Ganna Dharmarajah, a former Berkeley resident whose mother still lives here, was arrested by Swedish authorities on Saturday while vacationing in Sweden. She is now being detained at a center for asylum seekers, even though she says she has never sought asylum and is not now doing so.
Dharmarajah, 29, had traveled to Sweden in April from Sri Lanka, where she has been living since 2002. In a telephone interview with the Planet Thursday, Dharmarajah said that she didn’t understand why she was arrested and is still being detained.
“The Swedish police officers came to arrest me from my friend’s house in Umea,” she said. “They did not give me any reason. I was told that the Swedish immigration had sent them a fax to pick me up and that they were following orders.”
Dharmarajah was then taken to a detention center for asylum seekers.
On Monday, she was taken to another detention center in Gävle, which is located two hours outside Stockholm, the country’s capital. She currently has access to email and telephone.

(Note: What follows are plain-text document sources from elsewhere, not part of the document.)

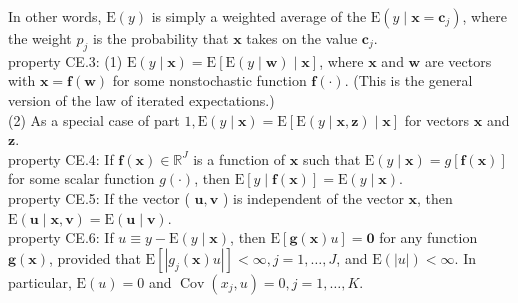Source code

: \documentclass[10pt]{article}
\begin{document}
In other words, $\mathrm{E}(y)$ is simply a weighted average of the $\mathrm{E}\left(y \mid \mathbf{x}=\mathbf{c}_{j}\right)$, where the weight $p_{j}$ is the probability that $\mathbf{x}$ takes on the value $\mathbf{c}_{j}$.\\
property CE.3: (1) $\mathrm{E}(y \mid \mathbf{x})=\mathrm{E}[\mathrm{E}(y \mid \mathbf{w}) \mid \mathbf{x}]$, where $\mathbf{x}$ and $\mathbf{w}$ are vectors with $\mathbf{x}= \mathbf{f}(\mathbf{w})$ for some nonstochastic function $\mathbf{f}(\cdot)$. (This is the general version of the law of iterated expectations.)\\
(2) As a special case of part $1, \mathrm{E}(y \mid \mathbf{x})=\mathrm{E}[\mathrm{E}(y \mid \mathbf{x}, \mathbf{z}) \mid \mathbf{x}]$ for vectors $\mathbf{x}$ and $\mathbf{z}$.\\
property CE.4: If $\mathbf{f}(\mathbf{x}) \in \mathbb{R}^{J}$ is a function of $\mathbf{x}$ such that $\mathrm{E}(y \mid \mathbf{x})=g[\mathbf{f}(\mathbf{x})]$ for some scalar function $g(\cdot)$, then $\mathrm{E}[y \mid \mathbf{f}(\mathbf{x})]=\mathrm{E}(y \mid \mathbf{x})$.\\
property CE.5: If the vector ( $\mathbf{u}, \mathbf{v}$ ) is independent of the vector $\mathbf{x}$, then $\mathrm{E}(\mathbf{u} \mid \mathbf{x}, \mathbf{v})= \mathrm{E}(\mathbf{u} \mid \mathbf{v})$.\\
property CE.6: If $u \equiv y-\mathrm{E}(y \mid \mathbf{x})$, then $\mathrm{E}[\mathbf{g}(\mathbf{x}) u]=\mathbf{0}$ for any function $\mathbf{g}(\mathbf{x})$, provided that $\mathrm{E}\left[\left|g_{j}(\mathbf{x}) u\right|\right]<\infty, j=1, \ldots, J$, and $\mathrm{E}(|u|)<\infty$. In particular, $\mathrm{E}(u)=0$ and $\operatorname{Cov}\left(x_{j}, u\right)=0, j=1, \ldots, K$.
\end{document}
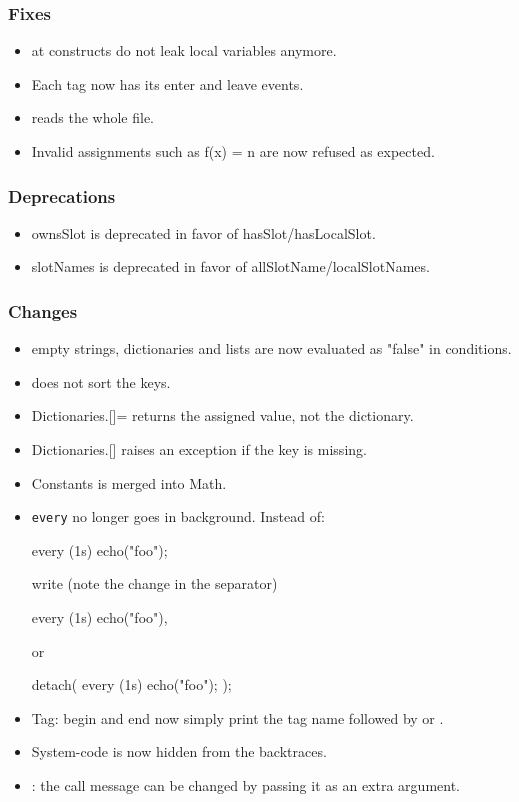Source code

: \subsubsection{Fixes}
\begin{itemize}
\item at constructs do not leak local variables anymore.
\item Each tag now has its enter and leave events.
\item {} reads the whole file.
\item Invalid assignments such as f(x) = n are now refused as expected.
\end{itemize}

\subsubsection{Deprecations}
\begin{itemize}
\item ownsSlot is deprecated in favor of hasSlot/hasLocalSlot.
\item slotNames is deprecated in favor of allSlotName/localSlotNames.
\end{itemize}

\subsubsection{Changes}
\begin{itemize}
\item empty strings, dictionaries and lists are now evaluated as
  "false" in conditions.
\item {} does not sort the keys.
\item Dictionaries.[]= returns the assigned value, not the dictionary.
\item Dictionaries.[] raises an exception if the key is missing.
\item Constants is merged into Math.
\item \lstinline|every| no longer goes in background.  Instead of:

\begin{urbiunchecked}
every (1s) echo("foo");
\end{urbiunchecked}

  \noindent
  write (note the change in the separator)

\begin{urbiunchecked}
every (1s) echo("foo"),
\end{urbiunchecked}

  \noindent
  or

\begin{urbiunchecked}
detach({ every (1s) echo("foo"); });
\end{urbiunchecked}

\item Tag: begin and end now simply print the tag name followed by
   or .
\item System-code is now hidden from the backtraces.
\item {}: the call message can be changed by passing it
  as an extra argument.
\end{itemize}

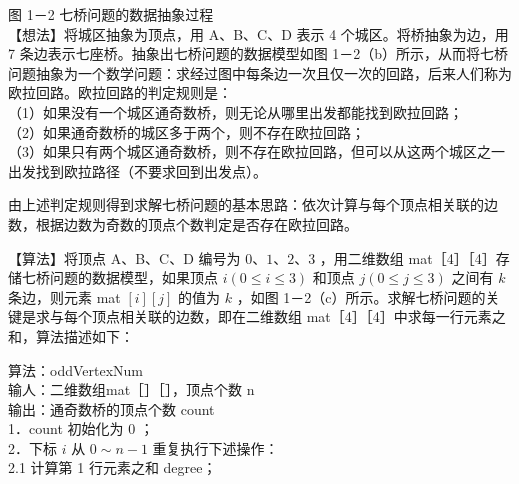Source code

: \documentclass[10pt]{article}
\begin{document}
图 1－2 七桥问题的数据抽象过程\\
【想法】将城区抽象为顶点，用 A、B、C、D 表示 4 个城区。将桥抽象为边，用 7 条边表示七座桥。抽象出七桥问题的数据模型如图 1－2（b）所示，从而将七桥问题抽象为一个数学问题：求经过图中每条边一次且仅一次的回路，后来人们称为欧拉回路。欧拉回路的判定规则是：\\
（1）如果没有一个城区通奇数桥，则无论从哪里出发都能找到欧拉回路；\\
（2）如果通奇数桥的城区多于两个，则不存在欧拉回路；\\
（3）如果只有两个城区通奇数桥，则不存在欧拉回路，但可以从这两个城区之一出发找到欧拉路径（不要求回到出发点）。

由上述判定规则得到求解七桥问题的基本思路：依次计算与每个顶点相关联的边数，根据边数为奇数的顶点个数判定是否存在欧拉回路。

【算法】将顶点 A、B、C、D 编号为 $0 、 1 、 2 、 3$ ，用二维数组 mat［4］［4］存储七桥问题的数据模型，如果顶点 $i(0 \leqslant i \leqslant 3)$ 和顶点 $j(0 \leqslant j \leqslant 3)$ 之间有 $k$ 条边，则元素 mat $[i][j]$ 的值为 $k$ ，如图 1－2（c）所示。求解七桥问题的关键是求与每个顶点相关联的边数，即在二维数组 mat［4］［4］中求每一行元素之和，算法描述如下：

算法：oddVertexNum\\
输人：二维数组mat［］［］，顶点个数 n\\
输出：通奇数桥的顶点个数 count\\
1．count 初始化为 0 ；\\
2．下标 $i$ 从 $0 \sim n-1$ 重复执行下述操作：\\
2.1 计算第 1 行元素之和 degree；
\end{document}
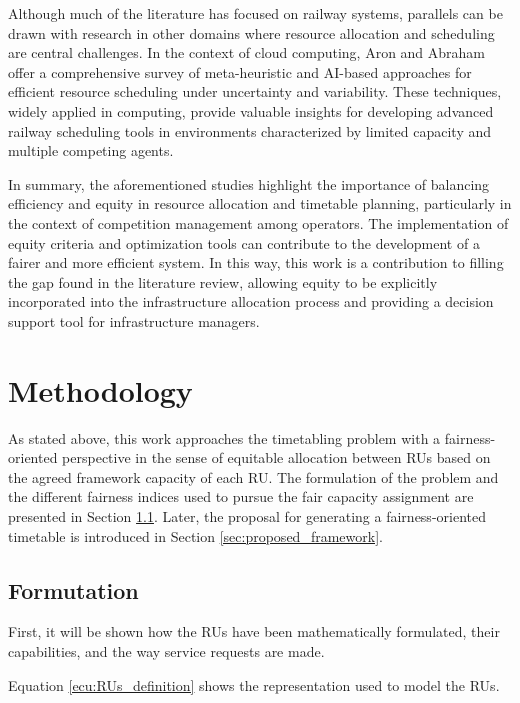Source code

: \documentclass[preprint,12pt]{elsarticle}
\begin{document}
Although much of the literature has focused on railway systems, parallels can be drawn with research in other domains where resource allocation and scheduling are central challenges. In the context of cloud computing, Aron and Abraham \cite{Aron2022} offer a comprehensive survey of meta-heuristic and AI-based approaches for efficient resource scheduling under uncertainty and variability. These techniques, widely applied in computing, provide valuable insights for developing advanced railway scheduling tools in environments characterized by limited capacity and multiple competing agents. 

In summary, the aforementioned studies highlight the importance of balancing efficiency and equity in resource allocation and timetable planning, particularly in the context of competition management among operators. The implementation of equity criteria and optimization tools can contribute to the development of a fairer and more efficient system. In this way, this work is a contribution to filling the gap found in the literature review, allowing equity to be explicitly incorporated into the infrastructure allocation process and providing a decision support tool for infrastructure managers. 

\section{Methodology}\label{sec:Methodology}

As stated above, this work approaches the timetabling problem with a fairness-oriented perspective in the sense of equitable allocation between \glspl{RU} based on the agreed framework capacity of each RU. The formulation of the problem  and the different fairness indices used to pursue the fair capacity assignment are presented in Section \ref{sec:formulation}. Later, the proposal for generating a fairness-oriented timetable is introduced in Section \ref{sec:proposed_framework}.

\subsection{Formutation}\label{sec:formulation}

First, it will be shown how the \glspl{RU} have been mathematically formulated, their capabilities, and the way service requests are made. 

Equation \ref{ecu:RUs_definition} shows the representation used to model the \glspl{RU}.
\end{document}
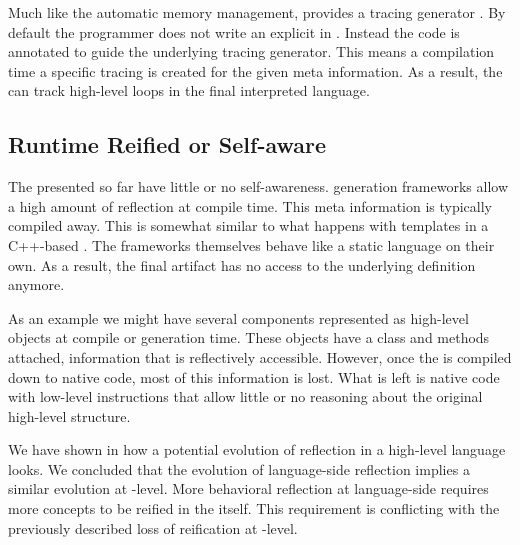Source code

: Much like the automatic memory management, \PyPy provides a tracing \JIT generator \cite{Bolz09a}.
By default the \VM programmer does not write an explicit \JIT in \PyPy.
Instead the \VM code is annotated to guide the underlying tracing \JIT generator.
This means a \VM compilation time a specific tracing \JIT is created for the given meta information.
As a result, the \JIT can track high-level loops in the final interpreted language.


\subsection{Runtime Reified or Self-aware \VMs}

The \VMs presented so far have little or no self-awareness.
\VM generation frameworks allow a high amount of reflection at \VM compile time.
This meta information is typically compiled away.
This is somewhat similar to what happens with templates in a C++-based \VM.
The \VM frameworks themselves behave like a static language on their own.
As a result, the final \VM artifact has no access to the underlying definition anymore.

As an example we might have several \VM components represented as high-level objects at compile or \VM generation time.
These objects have a class and methods attached, information that is reflectively accessible.
However, once the \VM is compiled down to native code, most of this information is lost.
What is left is native code with low-level instructions that allow little or no reasoning about the original high-level structure.

We have shown in  how a potential evolution of reflection in a high-level language looks.
We concluded that the evolution of language-side reflection implies a similar evolution at \VM-level.
More behavioral reflection at language-side requires more concepts to be reified in the \VM itself.
This requirement is conflicting with the previously described loss of reification at \VM-level.

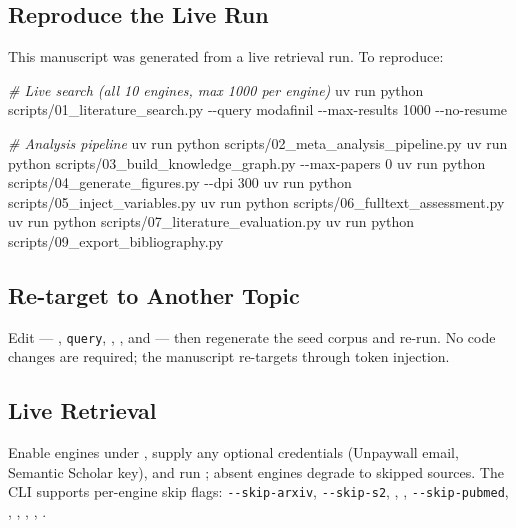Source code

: \documentclass[
  english,
]{article}
\newenvironment{Shaded}{}{}
\newcommand{\AttributeTok}[1]{\textcolor[rgb]{0.49,0.56,0.16}{#1}}
\newcommand{\CommentTok}[1]{\textcolor[rgb]{0.38,0.63,0.69}{\textit{#1}}}
\newcommand{\ExtensionTok}[1]{#1}
\newcommand{\NormalTok}[1]{#1}
\begin{document}
\subsection{Reproduce the Live Run}\label{reproduce-the-live-run}

This manuscript was generated from a live retrieval run. To reproduce:

\begin{Shaded}
\begin{Highlighting}[]
\CommentTok{\# Live search (all 10 engines, max 1000 per engine)}
\ExtensionTok{uv}\NormalTok{ run python scripts/01\_literature\_search.py }\AttributeTok{{-}{-}query}\NormalTok{ modafinil }\AttributeTok{{-}{-}max{-}results}\NormalTok{ 1000 }\AttributeTok{{-}{-}no{-}resume}

\CommentTok{\# Analysis pipeline}
\ExtensionTok{uv}\NormalTok{ run python scripts/02\_meta\_analysis\_pipeline.py}
\ExtensionTok{uv}\NormalTok{ run python scripts/03\_build\_knowledge\_graph.py }\AttributeTok{{-}{-}max{-}papers}\NormalTok{ 0}
\ExtensionTok{uv}\NormalTok{ run python scripts/04\_generate\_figures.py }\AttributeTok{{-}{-}dpi}\NormalTok{ 300}
\ExtensionTok{uv}\NormalTok{ run python scripts/05\_inject\_variables.py}
\ExtensionTok{uv}\NormalTok{ run python scripts/06\_fulltext\_assessment.py}
\ExtensionTok{uv}\NormalTok{ run python scripts/07\_literature\_evaluation.py}
\ExtensionTok{uv}\NormalTok{ run python scripts/09\_export\_bibliography.py}
\end{Highlighting}
\end{Shaded}

\subsection{Re-target to Another
Topic}\label{re-target-to-another-topic}

Edit  ---
, \texttt{query},
, , and
 --- then regenerate the seed corpus and
re-run. No code changes are required; the manuscript re-targets through
token injection.

\subsection{Live Retrieval}\label{live-retrieval}

Enable engines under , supply any
optional credentials (Unpaywall email, Semantic Scholar key), and run
; absent engines degrade to
skipped sources. The CLI supports per-engine skip flags:
\texttt{-\/-skip-arxiv}, \texttt{-\/-skip-s2},
, ,
\texttt{-\/-skip-pubmed}, ,
, ,
, .
\end{document}
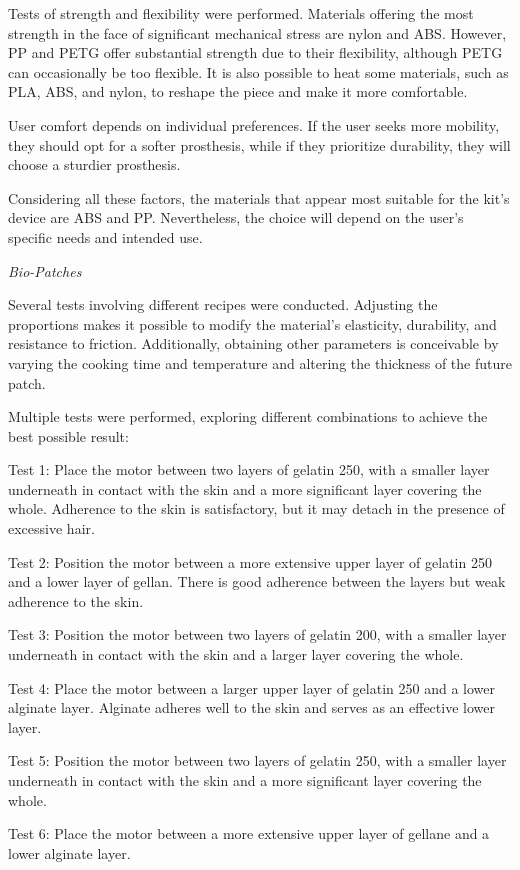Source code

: Tests of strength and flexibility were performed. Materials offering the most strength in the face of significant mechanical stress are nylon and ABS. However, PP and PETG offer substantial strength due to their flexibility, although PETG can occasionally be too flexible. It is also possible to heat some materials, such as PLA, ABS, and nylon, to reshape the piece and make it more comfortable.

User comfort depends on individual preferences. If the user seeks more mobility, they should opt for a softer prosthesis, while if they prioritize durability, they will choose a sturdier prosthesis.

Considering all these factors, the materials that appear most suitable for the kit's device are ABS and PP. Nevertheless, the choice will depend on the user’s specific needs and intended use. 

\textit{Bio-Patches}

Several tests involving different recipes were conducted. Adjusting the proportions makes it possible to modify the material's elasticity, durability, and resistance to friction. Additionally, obtaining other parameters is conceivable by varying the cooking time and temperature and altering the thickness of the future patch.

Multiple tests were performed, exploring different combinations to achieve the best possible result:

\item Test 1: Place the motor between two layers of gelatin 250, with a smaller layer underneath in contact with the skin and a more significant layer covering the whole. Adherence to the skin is satisfactory, but it may detach in the presence of excessive hair.
\item Test 2: Position the motor between a more extensive upper layer of gelatin 250 and a lower layer of gellan. There is good adherence between the layers but weak adherence to the skin.
\item Test 3: Position the motor between two layers of gelatin 200, with a smaller layer underneath in contact with the skin and a larger layer covering the whole.
\item Test 4: Place the motor between a larger upper layer of gelatin 250 and a lower alginate layer. Alginate adheres well to the skin and serves as an effective lower layer.
\item Test 5: Position the motor between two layers of gelatin 250, with a smaller layer underneath in contact with the skin and a more significant layer covering the whole.
\item Test 6: Place the motor between a more extensive upper layer of gellane and a lower alginate layer.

Swedish authorities informed her that she was going to be deported to the United States, something she described as “illegal deportation.”
“I told them that I came as a tourist under the visa waiver scheme, which permits U.S. citizens to stay in Sweden for three months,” she said.
“I was planning to leave Sweden in June. I want to visit Japan next. I have a flight ticket to Japan. I am an American by birth. I have an American passport. I don’t want to be deported to the United States and I don’t want to be held in a detention center. I want to continue my plans to travel.”
Dharmarajah contacted the American Citizen’s Services at the U.S. Embassy in Sweden on Wednesday.
The Swedish government has paid for her lawyer Maria Guzman. Dharmarajah has also hired another lawyer from the American embassy’s list of legal counselors.
“My lawyers have told me that they have filed all the papers for me to be released immediately,” she said. “My mother who lives in Berkeley has also contacted the office of Congresswoman Barbara Lee. The people at the detention center also agree that I should not be in here.”
Dharmarajah’s lawyers could not be contacted Wednesday as it was late at night in Sweden.
Born to Sri Lankan parents, Dharma-rajah specialized in interdisciplinary studies at UC Berkeley and moved to Sri Lanka five years ago to get married. She has been living there since.